La première ministre Yulia Svyrydenko a annoncé un prochain versement de 2,7 milliards d'euros après une rencontre avec la commissaire européenne chargée de l'élargissement Martha Kos. Ces fonds seront versés dans le cadre du programme Ukraine Facility — un mécanisme par lequel l'UE verse à l'Ukraine jusqu'à 50 milliards d'euros entre 2024 et 2027 en échange de réformes précises.
La précédente tranche a été reçue par l'Ukraine en décembre 2025 — il s'agissait alors de 2,3 milliards d'euros. Plus de quatre mois se sont écoulés depuis sans aucun nouveau versement.
Pourquoi l'argent s'est bloqué
La raison du retard n'est pas la bureaucratie à Bruxelles, mais l'incapacité du parlement à adopter en temps opportun les lois convenues. Selon le consortium de centres d'analyse RRR4U, en 2025, l'Ukraine n'a pas rempli les indicateurs du programme pour plus de 3,6 milliards d'euros : 14 points du Plan ukrainien sont restés non exécutés, la plupart au quatrième trimestre.
À la veille du scrutin d'avril, la commissaire Martha Kos a envoyé une lettre directement au président de la Rada suprême, désignant 11 projets de loi dont dépend jusqu'à 4 milliards d'euros de financement. La porte-parole de la Commission européenne Arianna Podesta a précisé : l'Ukraine pourra demander une tranche seulement après que les lois clés entrent en vigueur — non pas après le scrutin, mais exactement après leur entrée en vigueur.

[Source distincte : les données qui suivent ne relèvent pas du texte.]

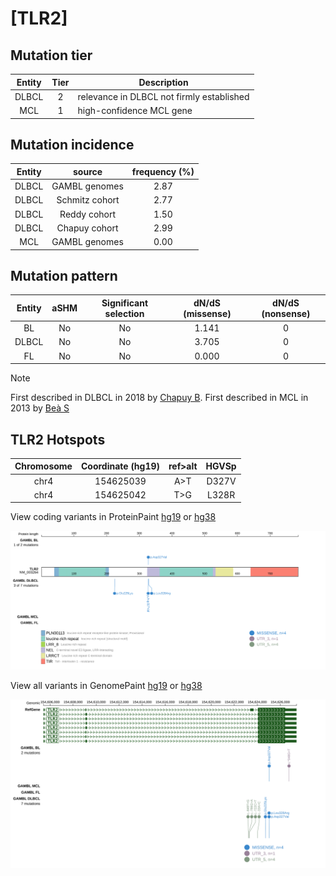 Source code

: # [TLR2]

## Mutation tier

|Entity|Tier|Description                              |
|:------:|:----:|-----------------------------------------|
|DLBCL |2   |relevance in DLBCL not firmly established|
|MCL   |1   |high-confidence MCL gene                 |
## Mutation incidence

|Entity|source        |frequency (%)|
|:------:|:--------------:|:-------------:|
|DLBCL |GAMBL genomes |2.87         |
|DLBCL |Schmitz cohort|2.77         |
|DLBCL |Reddy cohort  |1.50         |
|DLBCL |Chapuy cohort |2.99         |
|MCL   |GAMBL genomes |0.00         |

## Mutation pattern

|Entity|aSHM|Significant selection|dN/dS (missense)|dN/dS (nonsense)|
|:------:|:----:|:---------------------:|:----------------:|:----------------:|
|BL    |No  |No                   |1.141           |0               |
|DLBCL |No  |No                   |3.705           |0               |
|FL    |No  |No                   |0.000           |0               |


> [!NOTE]
> First described in DLBCL in 2018 by [Chapuy B](https://pubmed.ncbi.nlm.nih.gov/29713087). First described in MCL in 2013 by [Beà S](https://pubmed.ncbi.nlm.nih.gov/24145436)


 ## TLR2 Hotspots

| Chromosome |Coordinate (hg19) | ref>alt | HGVSp | 
 | :---:| :---: | :--: | :---: |
| chr4 | 154625039 | A>T | D327V |
| chr4 | 154625042 | T>G | L328R |

View coding variants in ProteinPaint [hg19](https://www.bcgsc.ca/downloads/morinlab/GAMBL/test/genes/TLR2_protein.html)  or [hg38](https://www.bcgsc.ca/downloads/morinlab/GAMBL/test/genes/TLR2_protein_hg38.html)

![image](images/proteinpaint/TLR2_NM_003264.svg)

View all variants in GenomePaint [hg19](https://www.bcgsc.ca/downloads/morinlab/GAMBL/test/genes/TLR2.html)  or [hg38](https://www.bcgsc.ca/downloads/morinlab/GAMBL/test/genes/TLR2_hg38.html)

![image](images/proteinpaint/TLR2.svg)
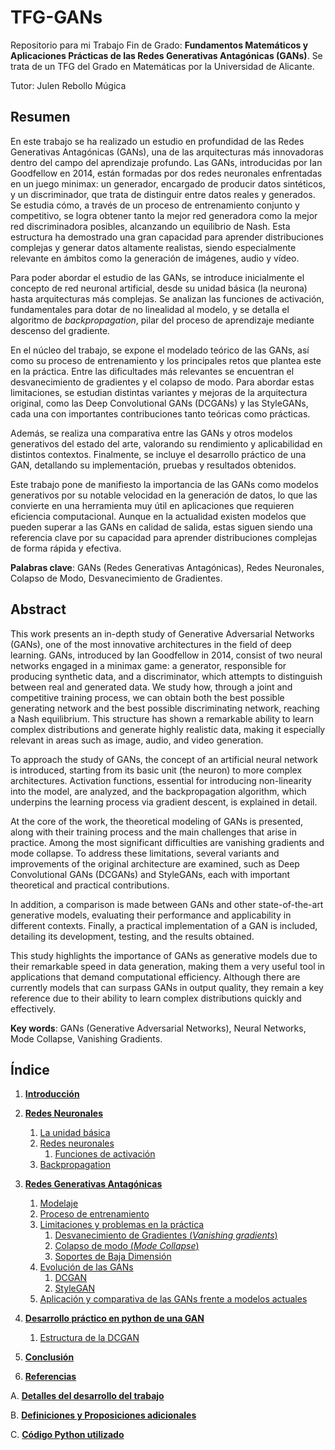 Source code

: # TFG-GANs

Repositorio para mi Trabajo Fin de Grado: **Fundamentos Matemáticos y Aplicaciones Prácticas de las Redes Generativas Antagónicas (GANs)**. Se trata de un TFG del Grado en Matemáticas por la Universidad de Alicante.

Tutor: Julen Rebollo Múgica

## Resumen

En este trabajo se ha realizado un estudio en profundidad de las Redes Generativas Antagónicas (GANs), una de las arquitecturas más innovadoras dentro del campo del aprendizaje profundo. Las GANs, introducidas por Ian Goodfellow en 2014, están formadas por dos redes neuronales enfrentadas en un juego minimax: un generador, encargado de producir datos sintéticos, y un discriminador, que trata de distinguir entre datos reales y generados. Se estudia cómo, a través de un proceso de entrenamiento conjunto y competitivo, se logra obtener tanto la mejor red generadora como la mejor red discriminadora posibles, alcanzando un equilibrio de Nash. Esta estructura ha demostrado una gran capacidad para aprender distribuciones complejas y generar datos altamente realistas, siendo especialmente relevante en ámbitos como la generación de imágenes, audio y vídeo. 

Para poder abordar el estudio de las GANs, se introduce inicialmente el concepto de red neuronal artificial, desde su unidad básica (la neurona) hasta arquitecturas más complejas. Se analizan las funciones de activación, fundamentales para dotar de no linealidad al modelo, y se detalla el algoritmo de *backpropagation*, pilar del proceso de aprendizaje mediante descenso del gradiente.

En el núcleo del trabajo, se expone el modelado teórico de las GANs, así como su proceso de entrenamiento y los principales retos que plantea este en la práctica. Entre las dificultades más relevantes se encuentran el desvanecimiento de gradientes y el colapso de modo. Para abordar estas limitaciones, se estudian distintas variantes y mejoras de la arquitectura original, como las Deep Convolutional GANs (DCGANs) y las StyleGANs, cada una con importantes contribuciones tanto teóricas como prácticas.

Además, se realiza una comparativa entre las GANs y otros modelos generativos del estado del arte, valorando su rendimiento y aplicabilidad en distintos contextos. Finalmente, se incluye el desarrollo práctico de una GAN, detallando su implementación, pruebas y resultados obtenidos.

Este trabajo pone de manifiesto la importancia de las GANs como modelos generativos por su notable velocidad en la generación de datos, lo que las convierte en una herramienta muy útil en aplicaciones que requieren eficiencia computacional. Aunque en la actualidad existen modelos que pueden superar a las GANs en calidad de salida, estas siguen siendo una referencia clave por su capacidad para aprender distribuciones complejas de forma rápida y efectiva.

**Palabras clave**: GANs (Redes Generativas Antagónicas), Redes Neuronales, Colapso de Modo, Desvanecimiento de Gradientes.

## Abstract

This work presents an in-depth study of Generative Adversarial Networks (GANs), one of the most innovative architectures in the field of deep learning. GANs, introduced by Ian Goodfellow in 2014, consist of two neural networks engaged in a minimax game: a generator, responsible for producing synthetic data, and a discriminator, which attempts to distinguish between real and generated data. We study how, through a joint and competitive training process, we can obtain both the best possible generating network and the best possible discriminating network, reaching a Nash equilibrium. This structure has shown a remarkable ability to learn complex distributions and generate highly realistic data, making it especially relevant in areas such as image, audio, and video generation.

To approach the study of GANs, the concept of an artificial neural network is introduced, starting from its basic unit (the neuron) to more complex architectures. Activation functions, essential for introducing non-linearity into the model, are analyzed, and the backpropagation algorithm, which underpins the learning process via gradient descent, is explained in detail.

At the core of the work, the theoretical modeling of GANs is presented, along with their training process and the main challenges that arise in practice. Among the most significant difficulties are vanishing gradients and mode collapse. To address these limitations, several variants and improvements of the original architecture are examined, such as Deep Convolutional GANs (DCGANs) and StyleGANs, each with important theoretical and practical contributions.

In addition, a comparison is made between GANs and other state-of-the-art generative models, evaluating their performance and applicability in different contexts. Finally, a practical implementation of a GAN is included, detailing its development, testing, and the results obtained.

This study highlights the importance of GANs as generative models due to their remarkable speed in data generation, making them a very useful tool in applications that demand computational efficiency. Although there are currently models that can surpass GANs in output quality, they remain a key reference due to their ability to learn complex distributions quickly and effectively.

**Key words**: GANs (Generative Adversarial Networks), Neural Networks, Mode Collapse, Vanishing Gradients.

## Índice

1. [**Introducción**](#introducción)

2. [**Redes Neuronales**](#redes-neuronales)
    1. [La unidad básica](#la-unidad-básica)
    2. [Redes neuronales](#redes-neuronales-1)
        1. [Funciones de activación](#funciones-de-activación)
    3. [Backpropagation](#backpropagation)

3. [**Redes Generativas Antagónicas**](#redes-generativas-antagónicas)
    1. [Modelaje](#modelaje)
    2. [Proceso de entrenamiento](#proceso-de-entrenamiento)
    3. [Limitaciones y problemas en la práctica](#limitaciones-y-problemas-en-la-práctica)
        1. [Desvanecimiento de Gradientes (*Vanishing gradients*)](#desvanecimiento-de-gradientes-vanishing-gradients)
        2. [Colapso de modo (*Mode Collapse*)](#colapso-de-modo-mode-collapse)
        3. [Soportes de Baja Dimensión](#soportes-de-baja-dimensión)
    4. [Evolución de las GANs](#evolución-de-las-gans)
        1. [DCGAN](#dcgan)
        2. [StyleGAN](#stylegan)
    5. [Aplicación y comparativa de las GANs frente a modelos actuales](#aplicación-y-comparativa-de-las-gans-frente-a-modelos-actuales)

4. [**Desarrollo práctico en python de una GAN**](#desarrollo-práctico-en-python-de-una-gan)
    1. [Estructura de la DCGAN](#estructura-de-la-dcgan)

5. [**Conclusión**](#conclusión)

6. [**Referencias**](#referencias)

A. [**Detalles del desarrollo del trabajo**](#detalles-del-desarrollo-del-trabajo)

B. [**Definiciones y Proposiciones adicionales**](#definiciones-y-proposiciones-adicionales)

C. [**Código Python utilizado**](#código-python-utilizado)


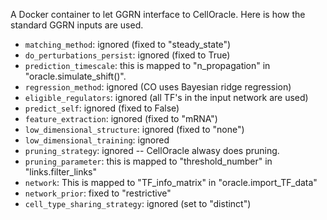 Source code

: A Docker container to let GGRN interface to CellOracle. Here is how the standard GGRN inputs are used. 

- `matching_method`: ignored (fixed to "steady_state")
- `do_perturbations_persist`: ignored (fixed to True)
- `prediction_timescale`: this is mapped to "n_propagation" in "oracle.simulate_shift()".
- `regression_method`: ignored (CO uses Bayesian ridge regression)
- `eligible_regulators`: ignored (all TF's in the input network are used)
- `predict_self`: ignored (fixed to False)
- `feature_extraction`: ignored (fixed to "mRNA")
- `low_dimensional_structure`: ignored (fixed to "none")
- `low_dimensional_training`: ignored 
- `pruning_strategy`: ignored -- CellOracle alwasy does pruning.
- `pruning_parameter`: this is mapped to "threshold_number" in "links.filter_links"
- `network`: This is mapped to "TF_info_matrix" in "oracle.import_TF_data"
- `network_prior`: fixed to "restrictive"
- `cell_type_sharing_strategy`: ignored (set to "distinct") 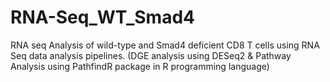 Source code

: # RNA-Seq_WT_Smad4
RNA seq Analysis of wild-type and Smad4 deficient CD8 T cells using RNA Seq data analysis pipelines. (DGE analysis using DESeq2 &amp; Pathway Analysis using PathfindR package in R programming language)
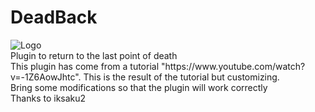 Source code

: # DeadBack
<img src='http://www.subeimagenes.com/thumb/logo-1203050.png' alt='Logo' border='0'>
<br>
Plugin to return to the last point of death
<br>
This plugin has come from a tutorial "https://www.youtube.com/watch?v=-1Z6AowJhtc". This is the result of the tutorial but customizing.
<br>
Bring some modifications so that the plugin will work correctly
<br>
Thanks to iksaku2
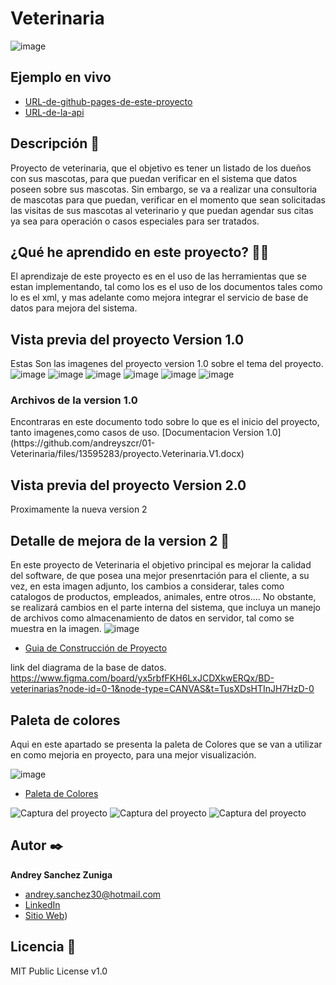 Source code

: # Veterinaria
![image](https://github.com/andreyszcr/01-Veterinaria/assets/60619582/d2565432-dddd-4c43-b247-36e213d3ab2d)


## Ejemplo en vivo
- [URL-de-github-pages-de-este-proyecto](URL-de-github-pages-de-este-proyecto)
- [URL-de-la-api](URL-de-la-api)

## Descripción 📑

Proyecto de veterinaria, que el objetivo es tener un listado de los dueños con sus mascotas, para que puedan verificar en 
el sistema que datos poseen sobre sus mascotas. Sin embargo, se va a realizar una consultoria de mascotas para que puedan,
verificar en el momento que sean solicitadas las visitas de sus mascotas al veterinario y que puedan agendar sus citas ya
sea para operación o casos especiales para ser tratados. 

## ¿Qué he aprendido en este proyecto? 🙇🏻 

El aprendizaje de este proyecto es en el uso de las herramientas que se estan implementando, tal como los es el uso de los documentos
tales como lo es el xml, y mas adelante como mejora integrar el servicio de base de datos para mejora del sistema. 

<!--## Tecnologías 🛠-->
<!-- Iconos sacados de: https://github.com/hendrasob/badges/blob/master/README.md y https://github.com/alexandresanlim/Badges4-README.md-Profile -->
<!--[![HTML](https://img.shields.io/badge/Csharp-E34F26?style=for-the-badge&logo=csharp&logoColor=white)](https://es.wikipedia.org/wiki/Csharp)
[![CSS](https://img.shields.io/badge/CSS3-1572B6?style=for-the-badge&logo=css3&logoColor=white)](https://es.wikipedia.org/wiki/CSS)
[![JS](https://img.shields.io/badge/JavaScript-F7DF1E?style=for-the-badge&logo=javascript&logoColor=black)](https://es.wikipedia.org/wiki/JavaScript)-->

## Vista previa del proyecto Version 1.0

Estas Son las imagenes del proyecto version 1.0 sobre el tema del proyecto. 
![image](https://github.com/andreyszcr/01-Veterinaria/assets/60619582/2ad3acbd-c337-4d50-a451-7f462bc2532a)
![image](https://github.com/andreyszcr/01-Veterinaria/assets/60619582/529446da-5580-4673-932a-504fb786731b)
![image](https://github.com/andreyszcr/01-Veterinaria/assets/60619582/4317a70a-36e2-40f6-a1bd-a436b2f225aa)
![image](https://github.com/andreyszcr/01-Veterinaria/assets/60619582/b0e8d2f7-10bd-4422-bd5a-f29dba9596ba)
![image](https://github.com/andreyszcr/01-Veterinaria/assets/60619582/c4b0f57e-2759-4406-9197-f4749058ae9c)
![image](https://github.com/andreyszcr/01-Veterinaria/assets/60619582/3964d1d9-06a8-4d78-83b9-36159980a4b1)
<h3>Archivos de la version 1.0</h3>
Encontraras en este documento todo sobre lo que es el inicio del proyecto, tanto imagenes,como casos de uso.
[Documentacion Version 1.0](https://github.com/andreyszcr/01-Veterinaria/files/13595283/proyecto.Veterinaria.V1.docx)



## Vista previa del proyecto Version 2.0
Proximamente la nueva version 2


## Detalle de mejora de la version 2 📑

En este proyecto de Veterinaria el objetivo principal es mejorar la calidad del software, de que posea una mejor presenrtación para el cliente,
a su vez, en esta imagen adjunto, los cambios a considerar, tales como catalogos de productos, empleados, animales, entre otros....
No obstante, se realizará cambios en el parte interna del sistema, que incluya un manejo de archivos como almacenamiento de datos en servidor, tal como se muestra en la imagen.
![image](https://github.com/andreyszcr/01-Veterinaria/assets/60619582/d477928b-cf9b-4949-bd18-9b2b36100116)
* [Guia de Construcción de Proyecto ](https://www.figma.com/file/xAdFvkJKS4VBqgEJQk0nlW/Welcome-to-FigJam?type=whiteboard&node-id=0%3A1&t=GF4DlZBKPjVvtLYs-1)

link del diagrama de la base de datos.
https://www.figma.com/board/yx5rbfFKH6LxJCDXkwERQx/BD-veterinarias?node-id=0-1&node-type=CANVAS&t=TusXDsHTInJH7HzD-0

## Paleta de colores
Aqui en este apartado se presenta la paleta de Colores que se van a utilizar en como mejoria en proyecto, para una mejor visualización.

![image](https://github.com/andreyszcr/01-Veterinaria/assets/60619582/6c9f87d4-5b8e-4138-868a-2d143ea02513)


* [Paleta de Colores](https://colorhunt.co/palette/191d881450a3337ccfffc436)



![Captura del proyecto](https://github.com/eduardofierropro/Portafolio-y-CV/blob/main/CAPTURA-DEL-PROYECTO.jpg?raw=true)
![Captura del proyecto](https://github.com/eduardofierropro/Portafolio-y-CV/blob/main/CAPTURA-DEL-PROYECTO.jpg?raw=true)
![Captura del proyecto](https://github.com/eduardofierropro/Portafolio-y-CV/blob/main/CAPTURA-DEL-PROYECTO.jpg?raw=true)



## Autor ✒️
**Andrey Sanchez Zuniga**

* [andrey.sanchez30@hotmail.com](andrey.sanchez30@hotmail.com)
* [LinkedIn](https://www.linkedin.com/in/andreyszcr/)
* [Sitio Web](https://andreyszcr.netlify.app/))

<!--## Instalación 
Este proyecto no necesita de instalación. Simplemente abre la carpeta o haz doble click en el .html-->
  
## Licencia 📄
MIT Public License v1.0
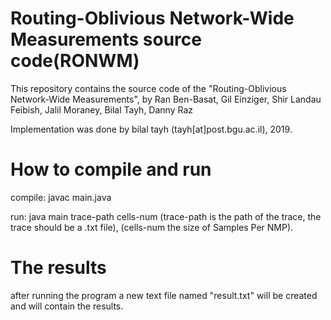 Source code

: # Routing-Oblivious Network-Wide Measurements source code(RONWM)
This repository contains the source code of the "Routing-Oblivious Network-Wide Measurements", by Ran Ben-Basat, Gil Einziger, Shir Landau Feibish, Jalil Moraney, Bilal Tayh, Danny Raz

Implementation was done by bilal tayh (tayh[at]post.bgu.ac.il), 2019.



# How to compile and run

compile: javac main.java

run: java main trace-path cells-num
(trace-path is the path of the trace, the trace should be a .txt file),
(cells-num the size of Samples Per NMP).

#  The results

after running the program a new text file named "result.txt" will be created and will contain the results. 
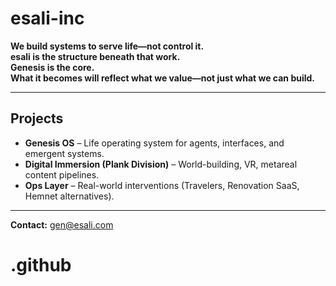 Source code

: # esali-inc

**We build systems to serve life—not control it.  
esali is the structure beneath that work.  
Genesis is the core.  
What it becomes will reflect what we value—not just what we can build.**

---

## Projects

- **Genesis OS** – Life operating system for agents, interfaces, and emergent systems.
- **Digital Immersion (Plank Division)** – World-building, VR, metareal content pipelines.
- **Ops Layer** – Real-world interventions (Travelers, Renovation SaaS, Hemnet alternatives).

---

**Contact:** [gen@esali.com](mailto:gen@esali.com)
# .github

Ce que le Parlement a adopté
Le 7 avril, le parlement a soutenu trois projets de loi qui constituent une condition du versement : sur la numérisation de la procédure d'exécution, sur l'intégration au marché énergétique de l'UE et sur la réforme du système de contrôle d'État. C'est précisément ceux-ci que Svyrydenko a désignés comme fondement de la nouvelle demande de financement.
« Ce financement est extrêmement important pour tous les dépenses civiles de notre budget, car les revenus propres vont à la défense »
Maksym Samoilouk, économiste au Centre de stratégie économique
Samoilouk a averti à plusieurs reprises que les retards dans les réformes affectent directement les dépenses en éducation, santé et protection sociale — c'est-à-dire les postes budgétaires qui ne sont pas financés par les revenus de défense.
Ampleur et risques
2,7 milliards d'euros, c'est environ 110 milliards de hryvnias au taux actuel, soit plus de 6% de toutes les dépenses sociales prévues du budget de l'État pour 2026. Au total, depuis le début de la guerre de grande envergure, l'UE a transféré à l'Ukraine 70,7 milliards d'euros ; dont 26,7 milliards dans le cadre de Ukraine Facility.
Cependant, la situation est loin d'être stable. Le déficit du budget de l'État pour 2026 s'élève à 2,4 billions de hryvnias, et la majorité de cette somme devait être couverte par l'aide internationale. La présidente de la commission budgétaire de la Rada suprême Roksolana Pidlasa avertit : l'insuffisance du financement externe cette année pourrait atteindre 19 milliards de dollars. En mars 2026, la Rada a déjà échoué au scrutin sur l'un des projets de loi du paquet Ukraine Facility.
Le scrutin d'avril a débloqué une tranche spécifique — mais le Plan ukrainien contient encore des dizaines d'indicateurs non exécutés. Si la Rada suprême recommence à faire échouer les scrutins, la tranche suivante pourrait être retardée de la même manière : la question n'est pas de savoir s'il y a de l'argent à Bruxelles, mais si la réforme sera votée avant la date limite du prochain trimestre.